- Aim of the exercise -
Starting at the line that contains "Falls keine (funktionstüchtige)", output each line through the end of the data exactly, and nothing more.
Start of Source data
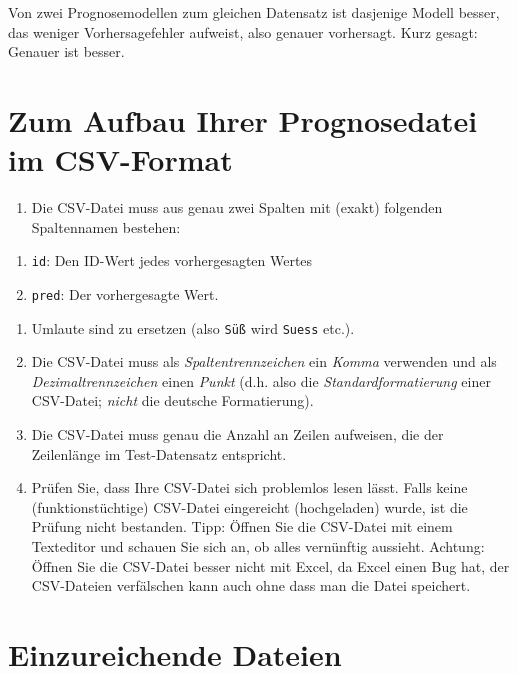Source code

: \documentclass[
]{book}
\providecommand{\tightlist}{%
  \setlength{\itemsep}{0pt}\setlength{\parskip}{0pt}}
\begin{document}
Von zwei Prognosemodellen zum gleichen Datensatz ist dasjenige Modell besser,
das weniger Vorhersagefehler aufweist, also genauer vorhersagt.
Kurz gesagt: Genauer ist besser.

\hypertarget{zum-aufbau-ihrer-prognosedatei-im-csv-format}{%
\section{Zum Aufbau Ihrer Prognosedatei im CSV-Format}\label{zum-aufbau-ihrer-prognosedatei-im-csv-format}}

\begin{enumerate}
\def\labelenumi{\arabic{enumi}.}
\tightlist
\item
  Die CSV-Datei muss aus genau zwei Spalten mit (exakt) folgenden Spaltennamen bestehen:
\end{enumerate}

\begin{enumerate}
\def\labelenumi{\alph{enumi})}
\tightlist
\item
  \texttt{id}: Den ID-Wert jedes vorhergesagten Wertes
\item
  \texttt{pred}: Der vorhergesagte Wert.
\end{enumerate}

\begin{enumerate}
\def\labelenumi{\arabic{enumi}.}
\setcounter{enumi}{2}
\item
  Umlaute sind zu ersetzen (also \texttt{Süß} wird \texttt{Suess} etc.).
\item
  Die CSV-Datei muss als \emph{Spaltentrennzeichen} ein \emph{Komma} verwenden und als \emph{Dezimaltrennzeichen} einen \emph{Punkt} (d.h. also die \emph{Standardformatierung} einer CSV-Datei; \emph{nicht} die deutsche Formatierung).
\item
  Die CSV-Datei muss genau die Anzahl an Zeilen aufweisen, die der Zeilenlänge im Test-Datensatz entspricht.
\item
  Prüfen Sie, dass Ihre CSV-Datei sich problemlos lesen lässt.
  Falls keine (funktionstüchtige) CSV-Datei eingereicht (hochgeladen) wurde, ist die Prüfung nicht bestanden.
  Tipp: Öffnen Sie die CSV-Datei mit einem Texteditor und schauen Sie sich an, ob alles vernünftig aussieht.
  Achtung: Öffnen Sie die CSV-Datei besser nicht mit Excel, da Excel einen Bug hat,
  der CSV-Dateien verfälschen kann auch ohne dass man die Datei speichert.
\end{enumerate}

\hypertarget{einzureichende-dateien}{%
\section{Einzureichende Dateien}\label{einzureichende-dateien}}
\end{document}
End of Source data
- Exercise answer -
  Falls keine (funktionstüchtige) CSV-Datei eingereicht (hochgeladen) wurde, ist die Prüfung nicht bestanden.
  Tipp: Öffnen Sie die CSV-Datei mit einem Texteditor und schauen Sie sich an, ob alles vernünftig aussieht.
  Achtung: Öffnen Sie die CSV-Datei besser nicht mit Excel, da Excel einen Bug hat,
  der CSV-Dateien verfälschen kann auch ohne dass man die Datei speichert.
\end{enumerate}

\hypertarget{einzureichende-dateien}{%
\section{Einzureichende Dateien}\label{einzureichende-dateien}}
\end{document}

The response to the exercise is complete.